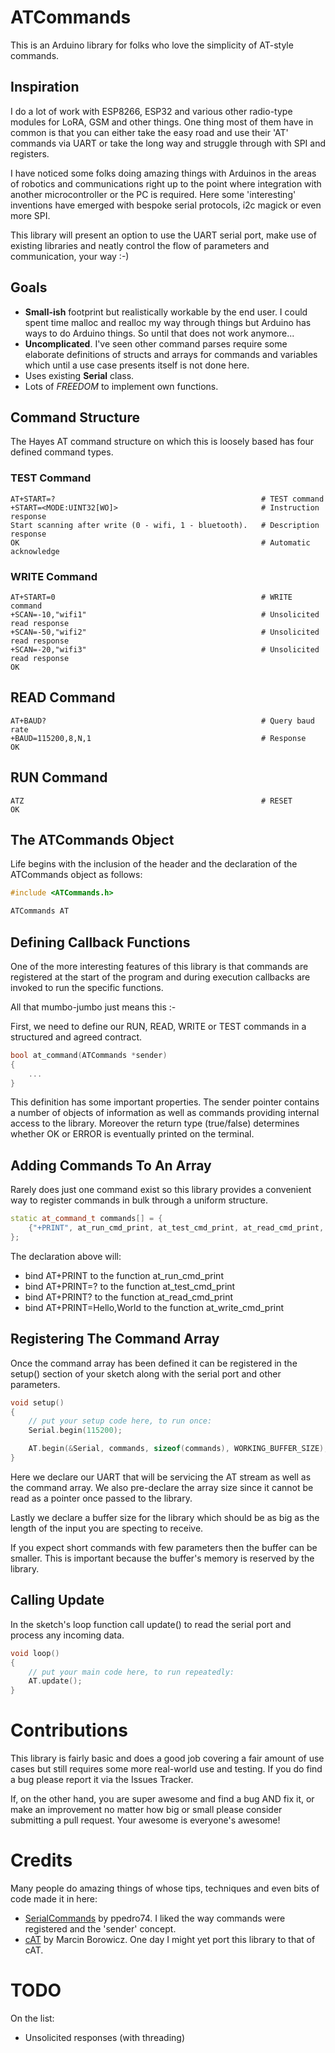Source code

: # ATCommands
This is an Arduino library for folks who love the simplicity of AT-style commands.

## Inspiration
I do a lot of work with ESP8266, ESP32 and various other radio-type modules for LoRA, GSM and other things.  One thing most of them have in common is that you can either take the easy road and use their 'AT' commands via UART or take the long way and struggle through with SPI and registers.

I have noticed some folks doing amazing things with Arduinos in the areas of robotics and communications right up to the point where integration with another microcontroller or the PC is required.  Here some 'interesting' inventions have emerged with bespoke serial protocols, i2c magick or even more SPI.

This library will present an option to use the UART serial port, make use of existing libraries and neatly control the flow of parameters and communication, your way :-)

## Goals
* **Small-ish** footprint but realistically workable by the end user.  I could spent time malloc and realloc my way through things but Arduino has ways to do Arduino things.  So until that does not work anymore...
* **Uncomplicated**.  I've seen other command parses require some elaborate definitions of structs and arrays for commands and variables which until a use case presents itself is not done here.
* Uses existing **Serial** class.
* Lots of *FREEDOM* to implement own functions.

## Command Structure
The Hayes AT command structure on which this is loosely based has four defined command types.

### TEST Command
```
AT+START=?                                              # TEST command
+START=<MODE:UINT32[WO]>                                # Instruction response
Start scanning after write (0 - wifi, 1 - bluetooth).   # Description response
OK                                                      # Automatic acknowledge
```

### WRITE Command
```
AT+START=0                                              # WRITE command
+SCAN=-10,"wifi1"                                       # Unsolicited read response
+SCAN=-50,"wifi2"                                       # Unsolicited read response
+SCAN=-20,"wifi3"                                       # Unsolicited read response
OK     
```

## READ Command
```
AT+BAUD?                                                # Query baud rate
+BAUD=115200,8,N,1                                      # Response
OK
```

## RUN Command
```
ATZ                                                     # RESET 
OK
```

## The ATCommands Object
Life begins with the inclusion of the header and the declaration of the ATCommands object as follows:
```c++
#include <ATCommands.h>

ATCommands AT
```

## Defining Callback Functions
One of the more interesting features of this library is that commands are registered at the start of the program and during execution callbacks are invoked to run the specific functions. 

All that mumbo-jumbo just means this :-

First, we need to define our RUN, READ, WRITE or TEST commands in a structured and agreed contract.

```c++
bool at_command(ATCommands *sender)
{
    ...
}
```

This definition has some important properties.  The sender pointer contains a number of objects of information as well as commands providing internal access to the library.  Moreover the return type (true/false) determines whether OK or ERROR is eventually printed on the terminal.

## Adding Commands To An Array
Rarely does just one command exist so this library provides a convenient way to register commands in bulk through a uniform structure.

```c++
static at_command_t commands[] = {
    {"+PRINT", at_run_cmd_print, at_test_cmd_print, at_read_cmd_print, at_write_cmd_print},
};
```

The declaration above will:
* bind AT+PRINT to the function at_run_cmd_print
* bind AT+PRINT=? to the function at_test_cmd_print
* bind AT+PRINT? to the function at_read_cmd_print
* bind AT+PRINT=Hello,World to the function at_write_cmd_print

## Registering The Command Array
Once the command array has been defined it can be registered in the setup() section of your sketch along with the serial port and other parameters.

```c++
void setup()
{
    // put your setup code here, to run once:
    Serial.begin(115200);

    AT.begin(&Serial, commands, sizeof(commands), WORKING_BUFFER_SIZE);
}
```
Here we declare our UART that will be servicing the AT stream as well as the command array.  We also pre-declare the array size since it cannot be read as a pointer once passed to the library.  

Lastly we declare a buffer size for the library which should be as big as the length of the input you are specting to receive.  

If you expect short commands with few parameters then the buffer can be smaller.  This is important because the buffer's memory is reserved by the library.

## Calling Update
In the sketch's loop function call update() to read the serial port and process any incoming data.

```c++
void loop()
{
    // put your main code here, to run repeatedly:
    AT.update();
}
```

# Contributions
This library is fairly basic and does a good job covering a fair amount of use cases but still requires some more real-world use and testing.  If you do find a bug please report it via the Issues Tracker.

If, on the other hand, you are super awesome and find a bug AND fix it, or make an improvement no matter how big or small please consider submitting a pull request.  Your awesome is everyone's awesome!

# Credits
Many people do amazing things of whose tips, techniques and even bits of code made it in here:

* [SerialCommands](https://github.com/ppedro74/Arduino-SerialCommands) by ppedro74.  I liked the way commands were registered and the 'sender' concept.
* [cAT](https://github.com/marcinbor85/cAT) by Marcin Borowicz.  One day I might yet port this library to that of cAT.

# TODO
On the list:
* Unsolicited responses (with threading)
· · ·
Exercise goal
Go over the data above and copy every line that has the word "Unsolicited" in it.

Reply
+SCAN=-10,"wifi1"                                       # Unsolicited read response
+SCAN=-50,"wifi2"                                       # Unsolicited read response
+SCAN=-20,"wifi3"                                       # Unsolicited read response
* Unsolicited responses (with threading)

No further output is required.